> _Brief_: Transcribe the entries that come next exactly, but not the pictures they contain.

-- Source material follows --

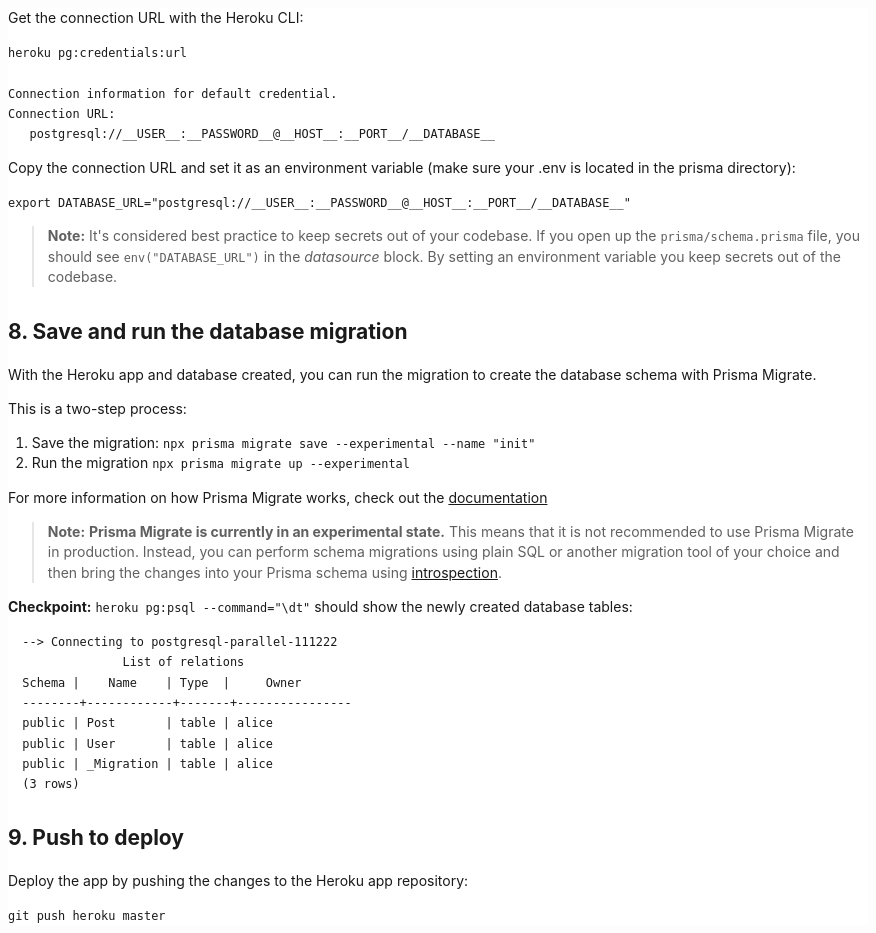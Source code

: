 Get the connection URL with the Heroku CLI:

```no-lines
heroku pg:credentials:url

Connection information for default credential.
Connection URL:
   postgresql://__USER__:__PASSWORD__@__HOST__:__PORT__/__DATABASE__
```

Copy the connection URL and set it as an environment variable (make sure your .env is located in the prisma directory): 

```no-lines
export DATABASE_URL="postgresql://__USER__:__PASSWORD__@__HOST__:__PORT__/__DATABASE__"
```

> **Note:** It's considered best practice to keep secrets out of your codebase. If you open up the `prisma/schema.prisma` file, you should see `env("DATABASE_URL")` in the _datasource_ block. By setting an environment variable you keep secrets out of the codebase.

## 8. Save and run the database migration

With the Heroku app and database created, you can run the migration to create the database schema with Prisma Migrate.

This is a two-step process:

1. Save the migration: `npx prisma migrate save --experimental --name "init"`
2. Run the migration `npx prisma migrate up --experimental`

For more information on how Prisma Migrate works, check out the [documentation](/concepts/components/prisma-migrate)

> **Note:** **Prisma Migrate is currently in an experimental state.** This means that it is not recommended to use Prisma Migrate in production. Instead, you can perform schema migrations using plain SQL or another migration tool of your choice and then bring the changes into your Prisma schema using [introspection](/concepts/components/introspection).

**Checkpoint:** `heroku pg:psql --command="\dt"` should show the newly created database tables:

```no-lines
  --> Connecting to postgresql-parallel-111222
                List of relations
  Schema |    Name    | Type  |     Owner
  --------+------------+-------+----------------
  public | Post       | table | alice
  public | User       | table | alice
  public | _Migration | table | alice
  (3 rows)
```

## 9. Push to deploy

Deploy the app by pushing the changes to the Heroku app repository:

```no-lines
git push heroku master
```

-- Source material concluded --

> _Response to this task_:
Source code

: Get the connection URL with the Heroku CLI:

```no-lines
heroku pg:credentials:url

Connection information for default credential.
Connection URL:
   postgresql://__USER__:__PASSWORD__@__HOST__:__PORT__/__DATABASE__
```

Copy the connection URL and set it as an environment variable (make sure your .env is located in the prisma directory): 

```no-lines
export DATABASE_URL="postgresql://__USER__:__PASSWORD__@__HOST__:__PORT__/__DATABASE__"
```

> **Note:** It's considered best practice to keep secrets out of your codebase. If you open up the `prisma/schema.prisma` file, you should see `env("DATABASE_URL")` in the _datasource_ block. By setting an environment variable you keep secrets out of the codebase.

## 8. Save and run the database migration

With the Heroku app and database created, you can run the migration to create the database schema with Prisma Migrate.

This is a two-step process:

1. Save the migration: `npx prisma migrate save --experimental --name "init"`
2. Run the migration `npx prisma migrate up --experimental`

For more information on how Prisma Migrate works, check out the [documentation](/concepts/components/prisma-migrate)

> **Note:** **Prisma Migrate is currently in an experimental state.** This means that it is not recommended to use Prisma Migrate in production. Instead, you can perform schema migrations using plain SQL or another migration tool of your choice and then bring the changes into your Prisma schema using [introspection](/concepts/components/introspection).

**Checkpoint:** `heroku pg:psql --command="\dt"` should show the newly created database tables:

```no-lines
  --> Connecting to postgresql-parallel-111222
                List of relations
  Schema |    Name    | Type  |     Owner
  --------+------------+-------+----------------
  public | Post       | table | alice
  public | User       | table | alice
  public | _Migration | table | alice
  (3 rows)
```

## 9. Push to deploy

Deploy the app by pushing the changes to the Heroku app repository:

```no-lines
git push heroku master
```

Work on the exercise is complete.